#### Work task
Copy every line of the records below where the word "high" occurs.

=== Section Start ===

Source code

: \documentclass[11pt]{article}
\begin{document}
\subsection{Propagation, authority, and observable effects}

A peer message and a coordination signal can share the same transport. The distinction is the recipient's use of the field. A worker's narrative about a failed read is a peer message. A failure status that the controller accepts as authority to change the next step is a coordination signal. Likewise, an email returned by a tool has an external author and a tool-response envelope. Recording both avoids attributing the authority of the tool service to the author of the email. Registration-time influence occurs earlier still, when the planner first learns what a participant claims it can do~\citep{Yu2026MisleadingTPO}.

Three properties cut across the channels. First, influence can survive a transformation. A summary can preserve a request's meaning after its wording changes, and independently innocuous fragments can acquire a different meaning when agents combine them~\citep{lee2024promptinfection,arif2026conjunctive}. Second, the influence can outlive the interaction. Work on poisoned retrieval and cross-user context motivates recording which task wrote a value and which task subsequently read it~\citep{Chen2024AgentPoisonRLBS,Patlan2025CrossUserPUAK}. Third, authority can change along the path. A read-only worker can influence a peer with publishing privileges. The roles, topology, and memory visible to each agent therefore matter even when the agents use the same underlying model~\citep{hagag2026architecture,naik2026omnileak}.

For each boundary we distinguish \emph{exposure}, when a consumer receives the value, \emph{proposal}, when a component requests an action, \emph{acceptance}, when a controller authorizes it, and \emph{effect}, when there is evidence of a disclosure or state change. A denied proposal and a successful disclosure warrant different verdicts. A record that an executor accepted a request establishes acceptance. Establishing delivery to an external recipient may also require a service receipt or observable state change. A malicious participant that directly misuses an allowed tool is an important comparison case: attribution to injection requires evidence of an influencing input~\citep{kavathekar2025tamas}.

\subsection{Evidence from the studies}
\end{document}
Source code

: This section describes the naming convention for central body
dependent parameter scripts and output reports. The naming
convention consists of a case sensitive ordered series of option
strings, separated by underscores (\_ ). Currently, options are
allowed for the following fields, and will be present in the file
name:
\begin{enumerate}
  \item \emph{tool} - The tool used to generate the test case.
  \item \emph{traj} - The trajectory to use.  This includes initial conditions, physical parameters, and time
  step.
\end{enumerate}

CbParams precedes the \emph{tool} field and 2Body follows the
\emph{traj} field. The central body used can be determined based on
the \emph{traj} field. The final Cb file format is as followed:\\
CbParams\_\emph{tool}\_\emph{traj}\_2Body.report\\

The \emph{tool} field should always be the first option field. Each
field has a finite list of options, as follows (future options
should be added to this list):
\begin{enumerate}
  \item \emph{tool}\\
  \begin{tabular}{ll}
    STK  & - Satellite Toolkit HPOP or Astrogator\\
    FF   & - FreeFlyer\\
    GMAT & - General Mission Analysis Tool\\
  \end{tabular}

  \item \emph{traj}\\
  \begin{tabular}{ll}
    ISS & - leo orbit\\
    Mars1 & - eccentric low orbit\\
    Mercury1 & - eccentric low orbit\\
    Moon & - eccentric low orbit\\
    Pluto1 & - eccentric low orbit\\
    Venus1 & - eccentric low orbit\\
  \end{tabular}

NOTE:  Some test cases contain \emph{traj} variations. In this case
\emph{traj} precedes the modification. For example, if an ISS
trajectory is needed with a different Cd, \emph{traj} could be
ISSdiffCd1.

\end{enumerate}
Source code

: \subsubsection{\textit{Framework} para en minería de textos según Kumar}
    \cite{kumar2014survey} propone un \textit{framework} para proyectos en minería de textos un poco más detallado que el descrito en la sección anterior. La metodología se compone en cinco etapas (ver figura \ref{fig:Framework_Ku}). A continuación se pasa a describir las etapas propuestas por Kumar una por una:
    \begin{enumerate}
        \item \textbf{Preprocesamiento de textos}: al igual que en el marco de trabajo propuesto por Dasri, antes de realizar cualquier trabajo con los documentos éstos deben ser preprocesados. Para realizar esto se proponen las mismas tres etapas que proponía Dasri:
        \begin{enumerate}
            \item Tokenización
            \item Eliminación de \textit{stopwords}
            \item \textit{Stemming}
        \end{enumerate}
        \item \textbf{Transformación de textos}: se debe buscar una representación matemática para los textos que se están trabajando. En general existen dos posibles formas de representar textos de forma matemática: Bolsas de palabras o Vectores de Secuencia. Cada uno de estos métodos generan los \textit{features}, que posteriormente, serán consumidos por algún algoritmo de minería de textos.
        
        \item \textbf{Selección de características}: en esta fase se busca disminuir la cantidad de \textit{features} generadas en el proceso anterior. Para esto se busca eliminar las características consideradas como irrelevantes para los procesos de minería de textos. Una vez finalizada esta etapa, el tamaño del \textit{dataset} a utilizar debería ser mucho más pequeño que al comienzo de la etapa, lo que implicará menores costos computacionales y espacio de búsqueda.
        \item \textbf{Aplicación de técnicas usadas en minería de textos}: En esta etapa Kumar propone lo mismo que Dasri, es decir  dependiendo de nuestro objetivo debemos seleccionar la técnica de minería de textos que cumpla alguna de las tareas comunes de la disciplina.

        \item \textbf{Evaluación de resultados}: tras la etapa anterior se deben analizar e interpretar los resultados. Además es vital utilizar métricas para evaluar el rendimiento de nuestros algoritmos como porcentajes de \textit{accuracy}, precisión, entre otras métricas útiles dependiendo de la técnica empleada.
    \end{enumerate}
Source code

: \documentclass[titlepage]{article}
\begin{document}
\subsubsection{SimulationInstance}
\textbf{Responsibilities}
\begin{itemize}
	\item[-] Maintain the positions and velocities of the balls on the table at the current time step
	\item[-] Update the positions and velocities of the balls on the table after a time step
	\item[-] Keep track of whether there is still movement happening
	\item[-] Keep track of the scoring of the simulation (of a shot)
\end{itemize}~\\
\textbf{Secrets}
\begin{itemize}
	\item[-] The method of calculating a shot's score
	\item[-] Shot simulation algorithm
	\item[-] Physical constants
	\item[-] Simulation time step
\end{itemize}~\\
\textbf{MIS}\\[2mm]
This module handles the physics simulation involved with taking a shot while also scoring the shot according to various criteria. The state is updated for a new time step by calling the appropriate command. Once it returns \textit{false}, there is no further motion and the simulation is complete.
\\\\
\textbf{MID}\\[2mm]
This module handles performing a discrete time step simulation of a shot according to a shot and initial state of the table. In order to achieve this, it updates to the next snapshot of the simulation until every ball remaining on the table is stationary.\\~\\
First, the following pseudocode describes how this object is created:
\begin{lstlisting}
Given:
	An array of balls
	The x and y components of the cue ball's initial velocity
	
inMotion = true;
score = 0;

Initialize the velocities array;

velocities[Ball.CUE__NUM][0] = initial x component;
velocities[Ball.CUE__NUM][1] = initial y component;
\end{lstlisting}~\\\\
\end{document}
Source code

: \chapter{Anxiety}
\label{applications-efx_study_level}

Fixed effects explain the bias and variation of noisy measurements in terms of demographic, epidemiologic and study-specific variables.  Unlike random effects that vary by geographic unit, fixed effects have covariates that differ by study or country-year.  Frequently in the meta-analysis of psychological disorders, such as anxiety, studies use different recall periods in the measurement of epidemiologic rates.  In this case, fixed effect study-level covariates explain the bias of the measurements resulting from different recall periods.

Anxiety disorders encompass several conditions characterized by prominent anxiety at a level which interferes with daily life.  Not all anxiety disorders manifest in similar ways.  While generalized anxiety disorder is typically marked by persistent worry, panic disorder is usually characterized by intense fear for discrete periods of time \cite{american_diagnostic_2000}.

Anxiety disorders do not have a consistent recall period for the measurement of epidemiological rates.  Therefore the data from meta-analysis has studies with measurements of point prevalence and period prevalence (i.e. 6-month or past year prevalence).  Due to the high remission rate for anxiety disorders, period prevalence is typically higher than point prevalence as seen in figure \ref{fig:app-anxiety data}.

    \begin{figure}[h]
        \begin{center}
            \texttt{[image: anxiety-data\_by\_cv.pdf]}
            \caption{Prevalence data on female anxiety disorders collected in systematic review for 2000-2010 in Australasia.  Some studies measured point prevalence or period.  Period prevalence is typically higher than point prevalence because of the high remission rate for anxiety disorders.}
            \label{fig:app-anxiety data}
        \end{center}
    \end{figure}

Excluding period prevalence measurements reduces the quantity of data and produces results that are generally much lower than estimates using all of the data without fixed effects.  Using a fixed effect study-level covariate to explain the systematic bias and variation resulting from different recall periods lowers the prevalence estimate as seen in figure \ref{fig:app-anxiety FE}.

=== Section End ===

#### Response for this exercise
Anxiety disorders do not have a consistent recall period for the measurement of epidemiological rates.  Therefore the data from meta-analysis has studies with measurements of point prevalence and period prevalence (i.e. 6-month or past year prevalence).  Due to the high remission rate for anxiety disorders, period prevalence is typically higher than point prevalence as seen in figure \ref{fig:app-anxiety data}.
            \caption{Prevalence data on female anxiety disorders collected in systematic review for 2000-2010 in Australasia.  Some studies measured point prevalence or period.  Period prevalence is typically higher than point prevalence because of the high remission rate for anxiety disorders.}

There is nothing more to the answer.